* _Required work_
Restate each line below word for word, skipping every picture.
--- START ---
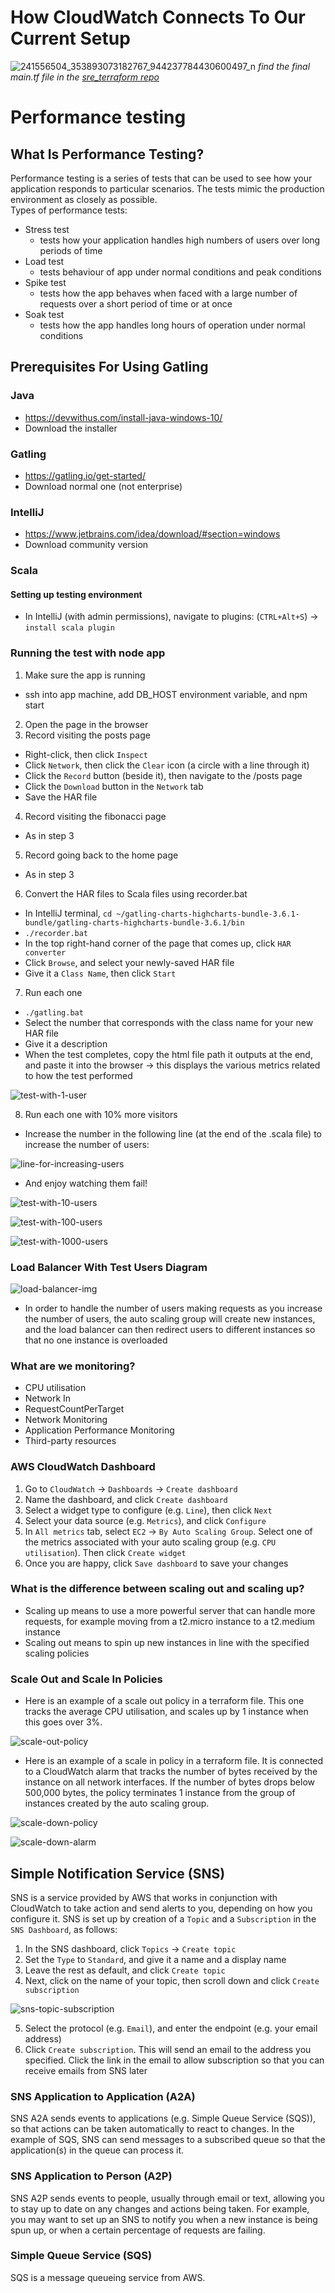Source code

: # How CloudWatch Connects To Our Current Setup

![241556504_353893073182767_944237784430600497_n](https://user-images.githubusercontent.com/88166874/134310351-092e0bac-cfe5-47f7-9cc1-773410570554.jpg)
*find the final main.tf file in the [sre_terraform repo](https://github.com/am93596/sre_terraform)*

# Performance testing 
## What Is Performance Testing?
Performance testing is a series of tests that can be used to see how your application responds to particular scenarios. The tests mimic the production environment as closely as possible.  
Types of performance tests:
- Stress test
  - tests how your application handles high numbers of users over long periods of time
- Load test
  - tests behaviour of app under normal conditions and peak conditions
- Spike test
  - tests how the app behaves when faced with a large number of requests over a short period of time or at once
- Soak test
  - tests how the app handles long hours of operation under normal conditions

## Prerequisites For Using Gatling
### Java
- https://devwithus.com/install-java-windows-10/
- Download the installer
### Gatling
- https://gatling.io/get-started/
- Download normal one (not enterprise)
### IntelliJ
- https://www.jetbrains.com/idea/download/#section=windows
- Download community version
### Scala
#### Setting up testing environment
- In IntelliJ (with admin permissions), navigate to plugins: (`CTRL+Alt+S`) -> `install scala plugin`

### Running the test with node app

1. Make sure the app is running  
- ssh into app machine, add DB_HOST environment variable, and npm start
2. Open the page in the browser  
3. Record visiting the posts page  
- Right-click, then click `Inspect`
- Click `Network`, then click the `Clear` icon (a circle with a line through it)
- Click the `Record` button (beside it), then navigate to the /posts page
- Click the `Download` button in the `Network` tab
- Save the HAR file
4. Record visiting the fibonacci page  
- As in step 3
5. Record going back to the home page  
- As in step 3
6. Convert the HAR files to Scala files using recorder.bat  
- In IntelliJ terminal, `cd ~/gatling-charts-highcharts-bundle-3.6.1-bundle/gatling-charts-highcharts-bundle-3.6.1/bin`
- `./recorder.bat`
- In the top right-hand corner of the page that comes up, click `HAR converter`
- Click `Browse`, and select your newly-saved HAR file
- Give it a `Class Name`, then click `Start`
7. Run each one  
- `./gatling.bat`
- Select the number that corresponds with the class name for your new HAR file
- Give it a description
- When the test completes, copy the html file path it outputs at the end, and paste it into the browser -> this displays the various metrics related to how the test performed

![test-with-1-user](https://user-images.githubusercontent.com/88166874/134039241-bd3b7413-0272-4828-89e3-c7647b2d1670.PNG)  

8. Run each one with 10% more visitors  
- Increase the number in the following line (at the end of the .scala file) to increase the number of users:  

![line-for-increasing-users](https://user-images.githubusercontent.com/88166874/134322063-04ce6edd-badb-4c79-a3ff-4aee5cc9052d.PNG)

- And enjoy watching them fail!  

![test-with-10-users](https://user-images.githubusercontent.com/88166874/134039282-5b46276b-bc19-40ec-954b-c2895f42dee6.PNG)  

![test-with-100-users](https://user-images.githubusercontent.com/88166874/134039316-92a9bdb9-7559-47bb-b55e-e67ece3f3b26.PNG)  

![test-with-1000-users](https://user-images.githubusercontent.com/88166874/134039329-b5322dca-76ed-4f2b-8d58-3a6b307c8448.PNG)

### Load Balancer With Test Users Diagram
![load-balancer-img](https://user-images.githubusercontent.com/88166874/134197989-d46a62fb-4552-4671-9bea-9604c7caec84.png)
- In order to handle the number of users making requests as you increase the number of users, the auto scaling group will create new instances, and the load balancer can then redirect users to different instances so that no one instance is overloaded

### What are we monitoring?
- CPU utilisation
- Network In
- RequestCountPerTarget
- Network Monitoring
- Application Performance Monitoring
- Third-party resources

### AWS CloudWatch Dashboard
1. Go to `CloudWatch` -> `Dashboards` -> `Create dashboard`  
2. Name the dashboard, and click `Create dashboard`  
3. Select a widget type to configure (e.g. `Line`), then click `Next`  
4. Select your data source (e.g. `Metrics`), and click `Configure`
5. In `All metrics` tab, select `EC2` -> `By Auto Scaling Group`. Select one of the metrics associated with your auto scaling group (e.g. `CPU utilisation`). Then click `Create widget`  
6. Once you are happy, click `Save dashboard` to save your changes

### What is the difference between scaling out and scaling up?
- Scaling up means to use a more powerful server that can handle more requests, for example moving from a t2.micro instance to a t2.medium instance
- Scaling out means to spin up new instances in line with the specified scaling policies

### Scale Out and Scale In Policies
- Here is an example of a scale out policy in a terraform file. This one tracks the average CPU utilisation, and scales up by 1 instance when this goes over 3%.

![scale-out-policy](https://user-images.githubusercontent.com/88166874/134338974-61aa82da-6396-441e-9689-df98e3b48526.PNG)

- Here is an example of a scale in policy in a terraform file. It is connected to a CloudWatch alarm that tracks the number of bytes received by the instance on all network interfaces. If the number of bytes drops below 500,000 bytes, the policy terminates 1 instance from the group of instances created by the auto scaling group.

![scale-down-policy](https://user-images.githubusercontent.com/88166874/134340393-0db2060b-2674-4522-bda2-4743c487afae.PNG)

![scale-down-alarm](https://user-images.githubusercontent.com/88166874/134340407-7f080ff9-f51d-4691-b132-e515ce0e3bf6.PNG)

## Simple Notification Service (SNS)
SNS is a service provided by AWS that works in conjunction with CloudWatch to take action and send alerts to you, depending on how you configure it. SNS is set up by creation of a `Topic` and a `Subscription` in the `SNS Dashboard`, as follows:  
1. In the SNS dashboard, click `Topics` -> `Create topic`  
2. Set the `Type` to `Standard`, and give it a name and a display name  
3. Leave the rest as default, and click `Create topic`
4. Next, click on the name of your topic, then scroll down and click `Create subscription`  

![sns-topic-subscription](https://user-images.githubusercontent.com/88166874/134347083-dfa560c1-d1f6-41cf-a897-1ca60247f285.PNG)  

5. Select the protocol (e.g. `Email`), and enter the endpoint (e.g. your email address)  
6. Click `Create subscription`. This will send an email to the address you specified. Click the link in the email to allow subscription so that you can receive emails from SNS later  

### SNS Application to Application (A2A)
SNS A2A sends events to applications (e.g. Simple Queue Service (SQS)), so that actions can be taken automatically to react to changes. In the example of SQS, SNS can send messages to a subscribed queue so that the application(s) in the queue can process it.

### SNS Application to Person (A2P)
SNS A2P sends events to people, usually through email or text, allowing you to stay up to date on any changes and actions being taken. For example, you may want to set up an SNS to notify you when a new instance is being spun up, or when a certain percentage of requests are failing.

### Simple Queue Service (SQS)
SQS is a message queueing service from AWS.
--- END ---
* _Result below_
Source code

: # How CloudWatch Connects To Our Current Setup

![241556504_353893073182767_944237784430600497_n](https://user-images.githubusercontent.com/88166874/134310351-092e0bac-cfe5-47f7-9cc1-773410570554.jpg)
*find the final main.tf file in the [sre_terraform repo](https://github.com/am93596/sre_terraform)*

# Performance testing 
## What Is Performance Testing?
Performance testing is a series of tests that can be used to see how your application responds to particular scenarios. The tests mimic the production environment as closely as possible.  
Types of performance tests:
- Stress test
  - tests how your application handles high numbers of users over long periods of time
- Load test
  - tests behaviour of app under normal conditions and peak conditions
- Spike test
  - tests how the app behaves when faced with a large number of requests over a short period of time or at once
- Soak test
  - tests how the app handles long hours of operation under normal conditions

## Prerequisites For Using Gatling
### Java
- https://devwithus.com/install-java-windows-10/
- Download the installer
### Gatling
- https://gatling.io/get-started/
- Download normal one (not enterprise)
### IntelliJ
- https://www.jetbrains.com/idea/download/#section=windows
- Download community version
### Scala
#### Setting up testing environment
- In IntelliJ (with admin permissions), navigate to plugins: (`CTRL+Alt+S`) -> `install scala plugin`

### Running the test with node app

1. Make sure the app is running  
- ssh into app machine, add DB_HOST environment variable, and npm start
2. Open the page in the browser  
3. Record visiting the posts page  
- Right-click, then click `Inspect`
- Click `Network`, then click the `Clear` icon (a circle with a line through it)
- Click the `Record` button (beside it), then navigate to the /posts page
- Click the `Download` button in the `Network` tab
- Save the HAR file
4. Record visiting the fibonacci page  
- As in step 3
5. Record going back to the home page  
- As in step 3
6. Convert the HAR files to Scala files using recorder.bat  
- In IntelliJ terminal, `cd ~/gatling-charts-highcharts-bundle-3.6.1-bundle/gatling-charts-highcharts-bundle-3.6.1/bin`
- `./recorder.bat`
- In the top right-hand corner of the page that comes up, click `HAR converter`
- Click `Browse`, and select your newly-saved HAR file
- Give it a `Class Name`, then click `Start`
7. Run each one  
- `./gatling.bat`
- Select the number that corresponds with the class name for your new HAR file
- Give it a description
- When the test completes, copy the html file path it outputs at the end, and paste it into the browser -> this displays the various metrics related to how the test performed

![test-with-1-user](https://user-images.githubusercontent.com/88166874/134039241-bd3b7413-0272-4828-89e3-c7647b2d1670.PNG)  

8. Run each one with 10% more visitors  
- Increase the number in the following line (at the end of the .scala file) to increase the number of users:  

![line-for-increasing-users](https://user-images.githubusercontent.com/88166874/134322063-04ce6edd-badb-4c79-a3ff-4aee5cc9052d.PNG)

- And enjoy watching them fail!  

![test-with-10-users](https://user-images.githubusercontent.com/88166874/134039282-5b46276b-bc19-40ec-954b-c2895f42dee6.PNG)  

![test-with-100-users](https://user-images.githubusercontent.com/88166874/134039316-92a9bdb9-7559-47bb-b55e-e67ece3f3b26.PNG)  

![test-with-1000-users](https://user-images.githubusercontent.com/88166874/134039329-b5322dca-76ed-4f2b-8d58-3a6b307c8448.PNG)

### Load Balancer With Test Users Diagram
![load-balancer-img](https://user-images.githubusercontent.com/88166874/134197989-d46a62fb-4552-4671-9bea-9604c7caec84.png)
- In order to handle the number of users making requests as you increase the number of users, the auto scaling group will create new instances, and the load balancer can then redirect users to different instances so that no one instance is overloaded

### What are we monitoring?
- CPU utilisation
- Network In
- RequestCountPerTarget
- Network Monitoring
- Application Performance Monitoring
- Third-party resources

### AWS CloudWatch Dashboard
1. Go to `CloudWatch` -> `Dashboards` -> `Create dashboard`  
2. Name the dashboard, and click `Create dashboard`  
3. Select a widget type to configure (e.g. `Line`), then click `Next`  
4. Select your data source (e.g. `Metrics`), and click `Configure`
5. In `All metrics` tab, select `EC2` -> `By Auto Scaling Group`. Select one of the metrics associated with your auto scaling group (e.g. `CPU utilisation`). Then click `Create widget`  
6. Once you are happy, click `Save dashboard` to save your changes

### What is the difference between scaling out and scaling up?
- Scaling up means to use a more powerful server that can handle more requests, for example moving from a t2.micro instance to a t2.medium instance
- Scaling out means to spin up new instances in line with the specified scaling policies

### Scale Out and Scale In Policies
- Here is an example of a scale out policy in a terraform file. This one tracks the average CPU utilisation, and scales up by 1 instance when this goes over 3%.

![scale-out-policy](https://user-images.githubusercontent.com/88166874/134338974-61aa82da-6396-441e-9689-df98e3b48526.PNG)

- Here is an example of a scale in policy in a terraform file. It is connected to a CloudWatch alarm that tracks the number of bytes received by the instance on all network interfaces. If the number of bytes drops below 500,000 bytes, the policy terminates 1 instance from the group of instances created by the auto scaling group.

![scale-down-policy](https://user-images.githubusercontent.com/88166874/134340393-0db2060b-2674-4522-bda2-4743c487afae.PNG)

![scale-down-alarm](https://user-images.githubusercontent.com/88166874/134340407-7f080ff9-f51d-4691-b132-e515ce0e3bf6.PNG)

## Simple Notification Service (SNS)
SNS is a service provided by AWS that works in conjunction with CloudWatch to take action and send alerts to you, depending on how you configure it. SNS is set up by creation of a `Topic` and a `Subscription` in the `SNS Dashboard`, as follows:  
1. In the SNS dashboard, click `Topics` -> `Create topic`  
2. Set the `Type` to `Standard`, and give it a name and a display name  
3. Leave the rest as default, and click `Create topic`
4. Next, click on the name of your topic, then scroll down and click `Create subscription`  

![sns-topic-subscription](https://user-images.githubusercontent.com/88166874/134347083-dfa560c1-d1f6-41cf-a897-1ca60247f285.PNG)  

5. Select the protocol (e.g. `Email`), and enter the endpoint (e.g. your email address)  
6. Click `Create subscription`. This will send an email to the address you specified. Click the link in the email to allow subscription so that you can receive emails from SNS later  

### SNS Application to Application (A2A)
SNS A2A sends events to applications (e.g. Simple Queue Service (SQS)), so that actions can be taken automatically to react to changes. In the example of SQS, SNS can send messages to a subscribed queue so that the application(s) in the queue can process it.

### SNS Application to Person (A2P)
SNS A2P sends events to people, usually through email or text, allowing you to stay up to date on any changes and actions being taken. For example, you may want to set up an SNS to notify you when a new instance is being spun up, or when a certain percentage of requests are failing.

### Simple Queue Service (SQS)
SQS is a message queueing service from AWS.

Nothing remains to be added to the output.